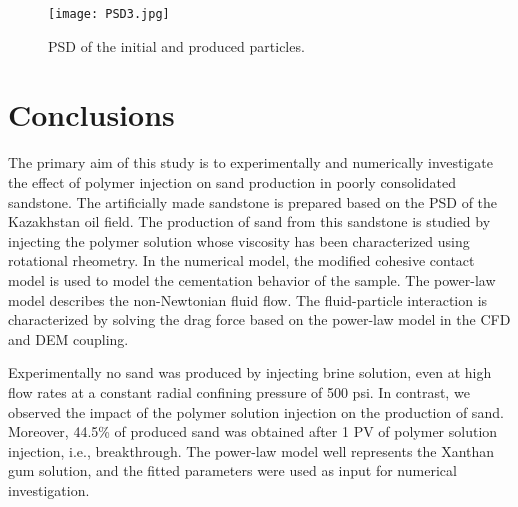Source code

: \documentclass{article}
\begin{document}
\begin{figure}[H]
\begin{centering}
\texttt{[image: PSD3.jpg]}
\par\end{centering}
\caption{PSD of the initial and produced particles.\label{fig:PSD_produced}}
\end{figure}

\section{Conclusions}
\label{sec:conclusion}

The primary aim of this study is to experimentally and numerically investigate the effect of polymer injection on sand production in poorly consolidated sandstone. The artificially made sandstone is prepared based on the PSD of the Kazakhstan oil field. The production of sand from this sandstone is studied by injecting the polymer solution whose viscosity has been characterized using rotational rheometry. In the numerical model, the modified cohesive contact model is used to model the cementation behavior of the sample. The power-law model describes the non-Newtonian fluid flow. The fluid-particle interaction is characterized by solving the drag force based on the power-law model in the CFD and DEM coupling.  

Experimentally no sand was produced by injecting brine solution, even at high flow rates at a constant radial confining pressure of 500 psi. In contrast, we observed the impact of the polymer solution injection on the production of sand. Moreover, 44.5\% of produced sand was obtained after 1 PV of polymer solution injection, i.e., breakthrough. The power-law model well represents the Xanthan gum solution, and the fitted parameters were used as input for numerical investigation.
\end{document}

^^^^^^^^^^^^^^^^

**WHAT TO DO:** What's needed is every record restated exactly, pictures excluded.

**FINISHED EXERCISE:**
Source code

: \documentclass{article}
\begin{document}
\begin{figure}[H]
\begin{centering}
\texttt{[image: PSD3.jpg]}
\par\end{centering}
\caption{PSD of the initial and produced particles.\label{fig:PSD_produced}}
\end{figure}

\section{Conclusions}
\label{sec:conclusion}

The primary aim of this study is to experimentally and numerically investigate the effect of polymer injection on sand production in poorly consolidated sandstone. The artificially made sandstone is prepared based on the PSD of the Kazakhstan oil field. The production of sand from this sandstone is studied by injecting the polymer solution whose viscosity has been characterized using rotational rheometry. In the numerical model, the modified cohesive contact model is used to model the cementation behavior of the sample. The power-law model describes the non-Newtonian fluid flow. The fluid-particle interaction is characterized by solving the drag force based on the power-law model in the CFD and DEM coupling.  

Experimentally no sand was produced by injecting brine solution, even at high flow rates at a constant radial confining pressure of 500 psi. In contrast, we observed the impact of the polymer solution injection on the production of sand. Moreover, 44.5\% of produced sand was obtained after 1 PV of polymer solution injection, i.e., breakthrough. The power-law model well represents the Xanthan gum solution, and the fitted parameters were used as input for numerical investigation.
\end{document}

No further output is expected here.